#### Given information ####
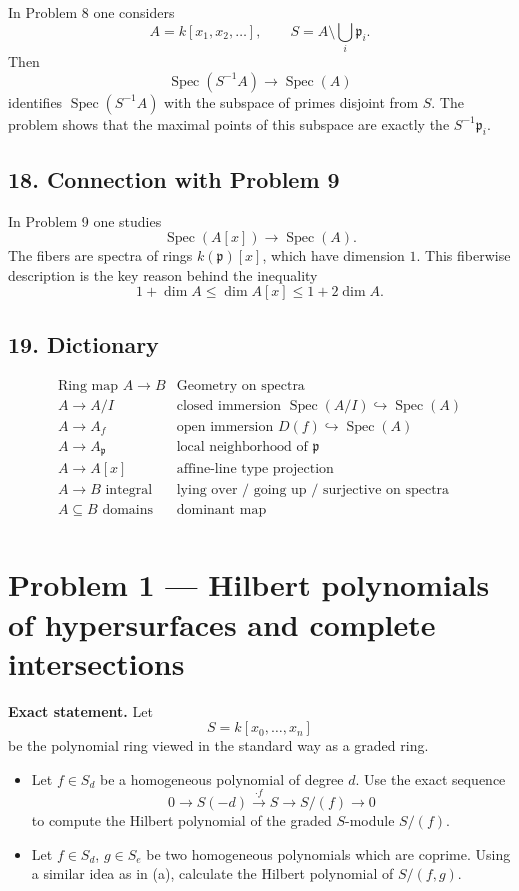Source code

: \documentclass[12pt,a4paper]{article}
\theoremstyle{plain}
\theoremstyle{definition}      %
\begin{document}
In Problem 8 one considers
\[
A=k[x_1,x_2,\dots],\qquad S=A\setminus \bigcup_i \mathfrak p_i.
\]
Then
\[
\operatorname{Spec}(S^{-1}A)\to \operatorname{Spec}(A)
\]
identifies \(\operatorname{Spec}(S^{-1}A)\) with the subspace of primes disjoint from \(S\). The problem shows that the maximal points of this subspace are exactly the \(S^{-1}\mathfrak p_i\).

\subsection*{18. Connection with Problem 9}

In Problem 9 one studies
\[
\operatorname{Spec}(A[x])\to \operatorname{Spec}(A).
\]
The fibers are spectra of rings \(k(\mathfrak p)[x]\), which have dimension \(1\). This fiberwise description is the key reason behind the inequality
\[
1+\dim A\le \dim A[x]\le 1+2\dim A.
\]

\subsection*{19. Dictionary}

\[
\begin{array}{c|c}
	\text{Ring map }A\to B & \text{Geometry on spectra} \\
	\hline
	A\to A/I & \text{closed immersion } \operatorname{Spec}(A/I)\hookrightarrow \operatorname{Spec}(A) \\
	A\to A_f & \text{open immersion } D(f)\hookrightarrow \operatorname{Spec}(A) \\
	A\to A_{\mathfrak p} & \text{local neighborhood of } \mathfrak p \\
	A\to A[x] & \text{affine-line type projection} \\
	A\to B \text{ integral} & \text{lying over / going up / surjective on spectra} \\
	A\subseteq B \text{ domains} & \text{dominant map} \\
\end{array}
\]

	\section*{Problem 1 --- Hilbert polynomials of hypersurfaces and complete intersections}
	
	\textbf{Exact statement.}
	Let
	\[
	S = k[x_0,\dots,x_n]
	\]
	be the polynomial ring viewed in the standard way as a graded ring.
	
	\begin{itemize}
		\item[(a)] Let \(f\in S_d\) be a homogeneous polynomial of degree \(d\). Use the exact sequence
		\[
		0 \longrightarrow S(-d) \xrightarrow{\cdot f} S \longrightarrow S/(f) \longrightarrow 0
		\]
		to compute the Hilbert polynomial of the graded \(S\)-module \(S/(f)\).
		
		\item[(b)] Let \(f\in S_d\), \(g\in S_e\) be two homogeneous polynomials which are coprime. Using a similar idea as in (a), calculate the Hilbert polynomial of \(S/(f,g)\).
	\end{itemize}
	
\end{document}
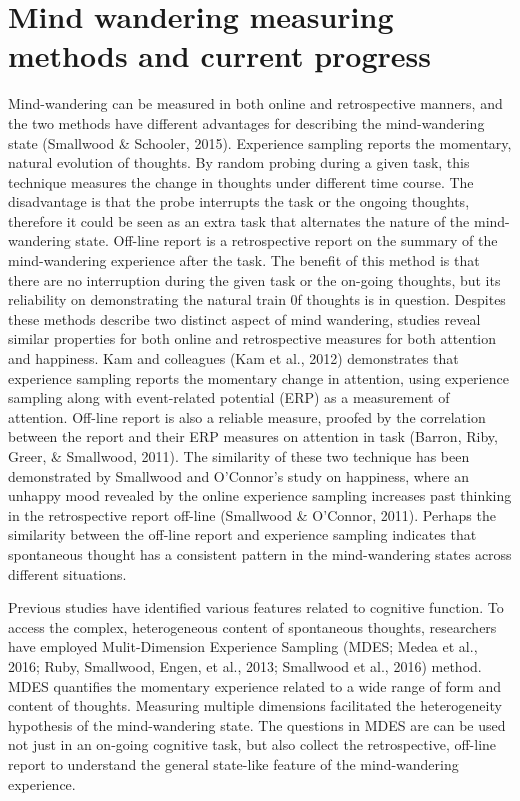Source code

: \section{Mind wandering measuring methods and current progress}
\label{intro:measures}
Mind-wandering can be measured in both online and retrospective manners, and the two methods have different advantages for describing the mind-wandering state (Smallwood \& Schooler, 2015). Experience sampling reports the momentary, natural evolution of thoughts. By random probing during a given task, this technique measures the change in thoughts under different time course. The disadvantage is that the probe interrupts the task or the ongoing thoughts, therefore it could be seen as an extra task that alternates the nature of the mind-wandering state. Off-line report is a retrospective report on the summary of the mind-wandering experience after the task. The benefit of this method is that there are no interruption during the given task or the on-going thoughts, but its reliability on demonstrating the natural train 0f thoughts is in question.  Despites these methods describe two distinct aspect of mind wandering, studies reveal similar properties for both online and retrospective measures for both attention and happiness. Kam and colleagues (Kam et al., 2012) demonstrates that experience sampling reports the momentary change in attention, using experience sampling along with event-related potential (ERP) as a measurement of attention. Off-line report is also a reliable measure, proofed by the correlation between the report and their ERP measures on attention in task (Barron, Riby, Greer, \& Smallwood, 2011). The similarity of these two technique has been demonstrated by Smallwood and O'Connor’s study on happiness, where an unhappy mood revealed by the online experience sampling increases past thinking in the retrospective report off-line (Smallwood \& O’Connor, 2011). Perhaps the similarity between the off-line report and experience sampling indicates that spontaneous thought has a consistent pattern in the mind-wandering states across different situations. 

Previous studies have identified various features related to cognitive function. To access the complex, heterogeneous content of spontaneous thoughts, researchers have employed Mulit-Dimension Experience Sampling (MDES; Medea et al., 2016; Ruby, Smallwood, Engen, et al., 2013; Smallwood et al., 2016) method. MDES quantifies the momentary experience related to a wide range of form and content of thoughts. Measuring multiple dimensions facilitated the heterogeneity hypothesis of the mind-wandering state. The questions in MDES are can be used not just in an on-going cognitive task, but also collect the retrospective, off-line report to understand the general state-like feature of the mind-wandering experience. 
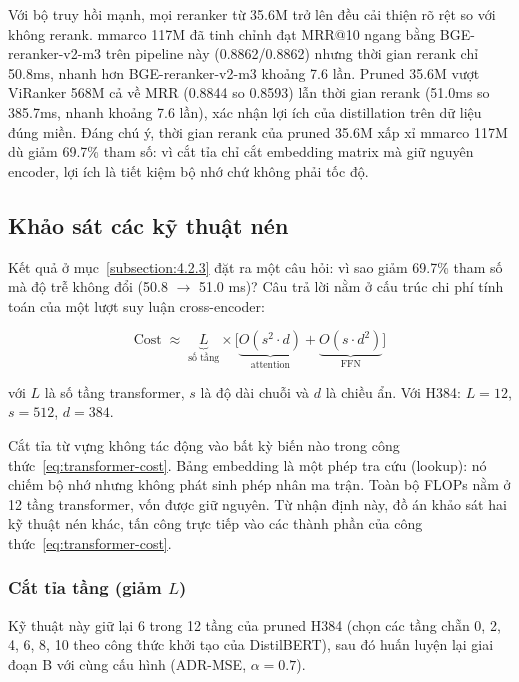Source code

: \documentclass[../DoAn.tex]{subfiles}
\begin{document}
\begin{sloppypar}
Với bộ truy hồi mạnh, mọi reranker từ 35.6M trở lên đều cải thiện rõ rệt so với không rerank. mmarco 117M đã tinh chỉnh đạt MRR@10 ngang bằng BGE-\allowbreak reranker-\allowbreak v2-\allowbreak m3 trên pipeline này (0.8862/0.8862) nhưng thời gian rerank chỉ 50.8ms, nhanh hơn BGE-\allowbreak reranker-\allowbreak v2-\allowbreak m3 khoảng 7.6 lần. Pruned 35.6M vượt ViRanker 568M cả về MRR (0.8844 so 0.8593) lẫn thời gian rerank (51.0ms so 385.7ms, nhanh khoảng 7.6 lần), xác nhận lợi ích của distillation trên dữ liệu đúng miền. Đáng chú ý, thời gian rerank của pruned 35.6M xấp xỉ mmarco 117M dù giảm 69.7\% tham số: vì cắt tỉa chỉ cắt embedding matrix mà giữ nguyên encoder, lợi ích là tiết kiệm bộ nhớ chứ không phải tốc độ.
\end{sloppypar}


\subsection{Khảo sát các kỹ thuật nén}
\label{subsection:compression}

Kết quả ở mục~\ref{subsection:4.2.3} đặt ra một câu hỏi: vì sao giảm 69.7\% tham số mà độ trễ không đổi (50.8 $\to$ 51.0 ms)? Câu trả lời nằm ở cấu trúc chi phí tính toán của một lượt suy luận cross-encoder:

\begin{equation}
\label{eq:transformer-cost}
\text{Cost} \;\approx\; \underbrace{L}_{\text{số tầng}} \times \Big[ \underbrace{O(s^2 \cdot d)}_{\text{attention}} + \underbrace{O(s \cdot d^2)}_{\text{FFN}} \Big]
\end{equation}

với $L$ là số tầng transformer, $s$ là độ dài chuỗi và $d$ là chiều ẩn. Với H384: $L=12$, $s=512$, $d=384$.

Cắt tỉa từ vựng không tác động vào bất kỳ biến nào trong công thức~\eqref{eq:transformer-cost}. Bảng embedding là một phép tra cứu (lookup): nó chiếm bộ nhớ nhưng không phát sinh phép nhân ma trận. Toàn bộ FLOPs nằm ở 12 tầng transformer, vốn được giữ nguyên. Từ nhận định này, đồ án khảo sát hai kỹ thuật nén khác, tấn công trực tiếp vào các thành phần của công thức~\eqref{eq:transformer-cost}.

\subsubsection{Cắt tỉa tầng (giảm $L$)}

Kỹ thuật này giữ lại 6 trong 12 tầng của pruned H384 (chọn các tầng chẵn 0, 2, 4, 6, 8, 10 theo công thức khởi tạo của DistilBERT), sau đó huấn luyện lại giai đoạn B với cùng cấu hình (ADR-MSE, $\alpha=0.7$).
\end{document}
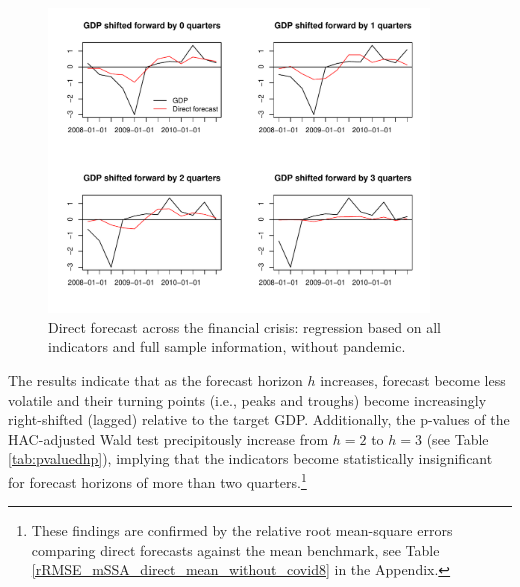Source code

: \documentclass[11pt,a4paper]{article}
\begin{document}
\begin{figure}[H]
    \begin{center}
        \includegraphics[width=0.9\textwidth]{./Figures/direct_wc_financial_crisis.pdf}
        \caption{Direct forecast across the financial crisis:  regression based on all indicators and full sample information, without pandemic.
        \label{direct_wc_financial_crisis}}
    \end{center}
\end{figure}

The results indicate that as the forecast horizon $h$ increases, forecast become less volatile and their turning points (i.e., peaks and troughs) become increasingly right-shifted (lagged) relative to the target GDP. Additionally, the p-values of the HAC-adjusted Wald test precipitously increase from $h=2$ to $h=3$ (see Table \eqref{tab:pvaluedhp}), implying that the indicators become statistically insignificant for forecast horizons of more than two quarters.\footnote{ 
These findings are confirmed by the relative root mean-square errors comparing direct forecasts against the mean benchmark, see Table \eqref{rRMSE_mSSA_direct_mean_without_covid8} in the Appendix.} 

\end{document}
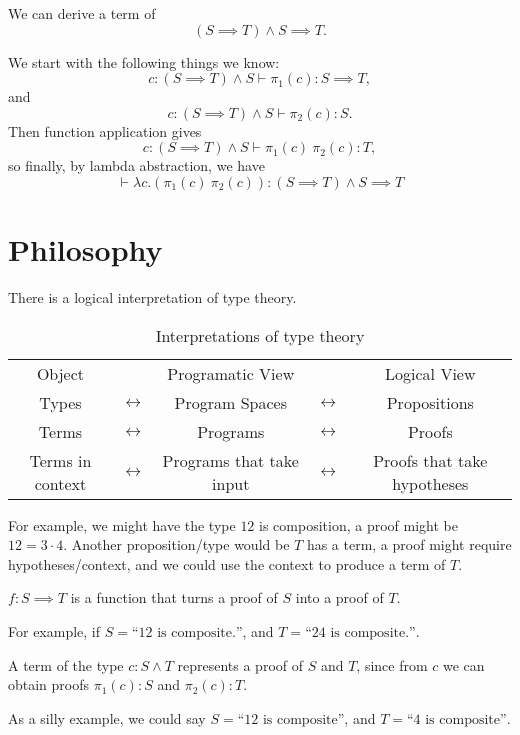\documentclass{article}
\newcommand{\yields}{\vdash}
\theoremstyle{remark}
\begin{document}
\begin{example}
    We can derive a term of 
    \[ (S\implies T) \wedge S \implies T. \]

    We start with the following things we know:
    \[ c:(S\implies T) \wedge S \yields \pi_1(c) : S\implies T, \]
    and
    \[ c:(S\implies T) \wedge S \yields \pi_2(c) : S. \]
    Then function application gives
    \[c:(S\implies T) \wedge S \yields \pi_1(c)\ \pi_2(c) : T,\]
    so finally, by lambda abstraction, we have 
    \[ \yields \lambda c.(\pi_1(c)\ \pi_2(c))
    : (S\implies T)\wedge S \implies T \]
\end{example}

\section{Philosophy}

There is a logical interpretation of type theory.
\begin{table}
\centering
\begin{tabular}{ccccc}
    Object & & Programatic View & & Logical View
    \\
    Types
    & $\longleftrightarrow$
    &
    Program Spaces
    & $\longleftrightarrow$
    &
    Propositions
    \\
    Terms
    & $\longleftrightarrow$
    &
    Programs
    & $\longleftrightarrow$
    &
    Proofs
    \\
    Terms in context
    & $\longleftrightarrow$
    &
    Programs that take input
    & $\longleftrightarrow$
    &
    Proofs that take hypotheses
    \\
\end{tabular}
\caption{Interpretations of type theory}
\end{table}

For example, we might have the type 
$12$ is composition, a proof might be $12 = 3\cdot 4$.
Another proposition/type would be $T$ has a term, a proof might 
require hypotheses/context, and we could use the context to 
produce a term of $T$.

\begin{example}
    $f:S\implies T$ is a function that turns a proof of $S$ into
    a proof of $T$.

    For example, if $S=\text{``$12$ is composite.''}$,
    and $T=\text{``$24$ is composite.''}$.
\end{example}

\begin{example}
    A term of the type $c:S\wedge T$ represents a proof of 
    $S$ and $T$, since from $c$ we can obtain proofs
    $\pi_1(c):S$ and $\pi_2(c):T$. 

    As a silly example, we could say $S=\text{``12 is composite''}$,
    and $T=\text{``4 is composite''}$.
\end{example}
\end{document}
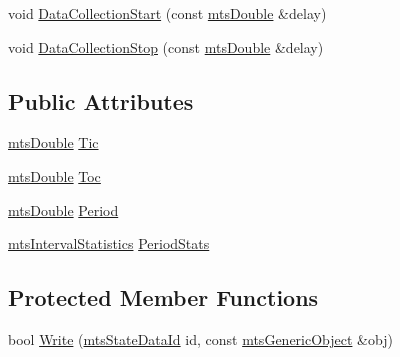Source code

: {\bf }\par
\begin{DoxyCompactItemize}
\item 
void \hyperlink{classmts_state_table_ad191fb91b2286463b51939cdf5516a73}{Data\-Collection\-Start} (const \hyperlink{mts_generic_object_proxy_8h_a31e76b0190a8d3f9838626cd7b47bd75}{mts\-Double} \&delay)
\item 
void \hyperlink{classmts_state_table_ab4fbac293ae8c60cb82a6381e887f03c}{Data\-Collection\-Stop} (const \hyperlink{mts_generic_object_proxy_8h_a31e76b0190a8d3f9838626cd7b47bd75}{mts\-Double} \&delay)
\end{DoxyCompactItemize}

\subsection*{Public Attributes}
\begin{DoxyCompactItemize}
\item 
\hyperlink{mts_generic_object_proxy_8h_a31e76b0190a8d3f9838626cd7b47bd75}{mts\-Double} \hyperlink{classmts_state_table_ae4b2244609f4ec292d183d1daeeaf994}{Tic}
\item 
\hyperlink{mts_generic_object_proxy_8h_a31e76b0190a8d3f9838626cd7b47bd75}{mts\-Double} \hyperlink{classmts_state_table_a03193d2edccd43f42e65aaec7207708f}{Toc}
\item 
\hyperlink{mts_generic_object_proxy_8h_a31e76b0190a8d3f9838626cd7b47bd75}{mts\-Double} \hyperlink{classmts_state_table_a4b11db6f64680d32fa7a0fc79ee62862}{Period}
\item 
\hyperlink{classmts_interval_statistics}{mts\-Interval\-Statistics} \hyperlink{classmts_state_table_ae4914598ee6ee5a523f8ecc7008c5ceb}{Period\-Stats}
\end{DoxyCompactItemize}
\subsection*{Protected Member Functions}
\begin{DoxyCompactItemize}
\item 
bool \hyperlink{classmts_state_table_a98e00ccdd5e915cfee752d2dbf38cb31}{Write} (\hyperlink{mts_state_table_8h_ac3a0e34e8991d51790b043fa01857a35}{mts\-State\-Data\-Id} id, const \hyperlink{classmts_generic_object}{mts\-Generic\-Object} \&obj)
\end{DoxyCompactItemize}
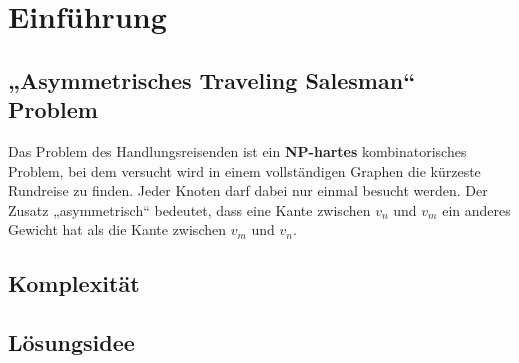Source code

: \section{Einführung}
\subsection{„Asymmetrisches Traveling Salesman“ Problem}
Das Problem des Handlungsreisenden ist ein
\textbf{NP-hartes} kombinatorisches Problem, bei dem versucht wird in
einem vollständigen Graphen die kürzeste Rundreise zu finden. Jeder
Knoten darf dabei nur einmal besucht werden. Der Zusatz „asymmetrisch“
bedeutet, dass eine Kante zwischen $v_n$ und $v_m$ ein anderes Gewicht
hat als die Kante zwischen $v_m$ und $v_n$.

\subsection{Komplexität}

\subsection{Lösungsidee}
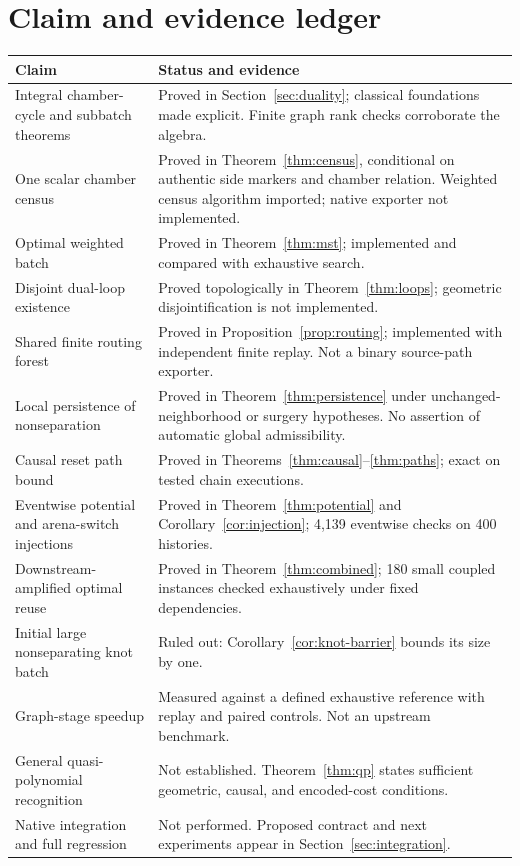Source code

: \documentclass[11pt]{article}
\theoremstyle{definition}
\begin{document}
\section{Claim and evidence ledger}
\small
\begin{longtable}{p{}p{}}
\toprule
Claim & Status and evidence\\
\midrule\endhead
Integral chamber-cycle and subbatch theorems & Proved in Section~\ref{sec:duality}; classical foundations made explicit. Finite graph rank checks corroborate the algebra.\\
One scalar chamber census & Proved in Theorem~\ref{thm:census}, conditional on authentic side markers and chamber relation. Weighted census algorithm imported; native exporter not implemented.\\
Optimal weighted batch & Proved in Theorem~\ref{thm:mst}; implemented and compared with exhaustive search.\\
Disjoint dual-loop existence & Proved topologically in Theorem~\ref{thm:loops}; geometric disjointification is not implemented.\\
Shared finite routing forest & Proved in Proposition~\ref{prop:routing}; implemented with independent finite replay. Not a binary source-path exporter.\\
Local persistence of nonseparation & Proved in Theorem~\ref{thm:persistence} under unchanged-neighborhood or surgery hypotheses. No assertion of automatic global admissibility.\\
Causal reset path bound & Proved in Theorems~\ref{thm:causal}--\ref{thm:paths}; exact on tested chain executions.\\
Eventwise potential and arena-switch injections & Proved in Theorem~\ref{thm:potential} and Corollary~\ref{cor:injection}; 4,139 eventwise checks on 400 histories.\\
Downstream-amplified optimal reuse & Proved in Theorem~\ref{thm:combined}; 180 small coupled instances checked exhaustively under fixed dependencies.\\
Initial large nonseparating knot batch & Ruled out: Corollary~\ref{cor:knot-barrier} bounds its size by one.\\
Graph-stage speedup & Measured against a defined exhaustive reference with replay and paired controls. Not an upstream benchmark.\\
General quasi-polynomial recognition & Not established. Theorem~\ref{thm:qp} states sufficient geometric, causal, and encoded-cost conditions.\\
Native integration and full regression & Not performed. Proposed contract and next experiments appear in Section~\ref{sec:integration}.\\
\bottomrule
\end{longtable}
\normalsize
\end{document}
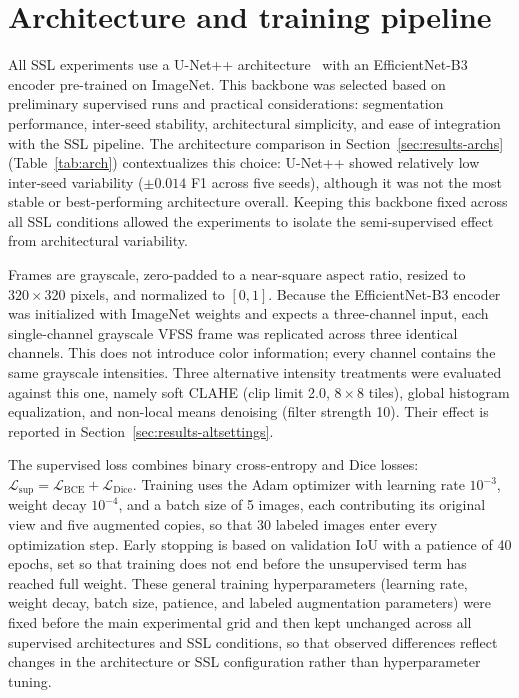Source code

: \documentclass[
  msc,
  american
]{ThesisPUC_v2}
\begin{document}
\section{Architecture and training pipeline}
\label{sec:method-architecture}

All SSL experiments use a U-Net++ architecture~\citep{ref_unetpp} with an EfficientNet-B3 encoder pre-trained on ImageNet. This backbone was selected based on preliminary supervised runs and practical considerations: segmentation performance, inter-seed stability, architectural simplicity, and ease of integration with the SSL pipeline. The architecture comparison in Section~\ref{sec:results-archs} (Table~\ref{tab:arch}) contextualizes this choice: U-Net++ showed relatively low inter-seed variability ($\pm 0.014$ F1 across five seeds), although it was not the most stable or best-performing architecture overall. Keeping this backbone fixed across all SSL conditions allowed the experiments to isolate the semi-supervised effect from architectural variability.

Frames are grayscale, zero-padded to a near-square aspect ratio, resized to $320 \times 320$ pixels, and normalized to $[0, 1]$. Because the EfficientNet-B3 encoder was initialized with ImageNet weights and expects a three-channel input, each single-channel grayscale VFSS frame was replicated across three identical channels. This does not introduce color information; every channel contains the same grayscale intensities. Three alternative intensity treatments were evaluated against this one, namely soft CLAHE (clip limit 2.0, $8 \times 8$ tiles), global histogram equalization, and non-local means denoising (filter strength 10). Their effect is reported in Section~\ref{sec:results-altsettings}.

The supervised loss combines binary cross-entropy and Dice losses: $\mathcal{L}_{\text{sup}} = \mathcal{L}_{\text{BCE}} + \mathcal{L}_{\text{Dice}}$. Training uses the Adam optimizer with learning rate $10^{-3}$, weight decay $10^{-4}$, and a batch size of 5 images, each contributing its original view and five augmented copies, so that 30 labeled images enter every optimization step. Early stopping is based on validation IoU with a patience of 40 epochs, set so that training does not end before the unsupervised term has reached full weight. These general training hyperparameters (learning rate, weight decay, batch size, patience, and labeled augmentation parameters) were fixed before the main experimental grid and then kept unchanged across all supervised architectures and SSL conditions, so that observed differences reflect changes in the architecture or SSL configuration rather than hyperparameter tuning.
\end{document}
####
### Task brief
Output the lines of the records above exactly as they appear, from the line containing "Eventwise potential and" through the line containing "Initial large nonseparating".

### The completed task
Eventwise potential and arena-switch injections & Proved in Theorem~\ref{thm:potential} and Corollary~\ref{cor:injection}; 4,139 eventwise checks on 400 histories.\\
Downstream-amplified optimal reuse & Proved in Theorem~\ref{thm:combined}; 180 small coupled instances checked exhaustively under fixed dependencies.\\
Initial large nonseparating knot batch & Ruled out: Corollary~\ref{cor:knot-barrier} bounds its size by one.\\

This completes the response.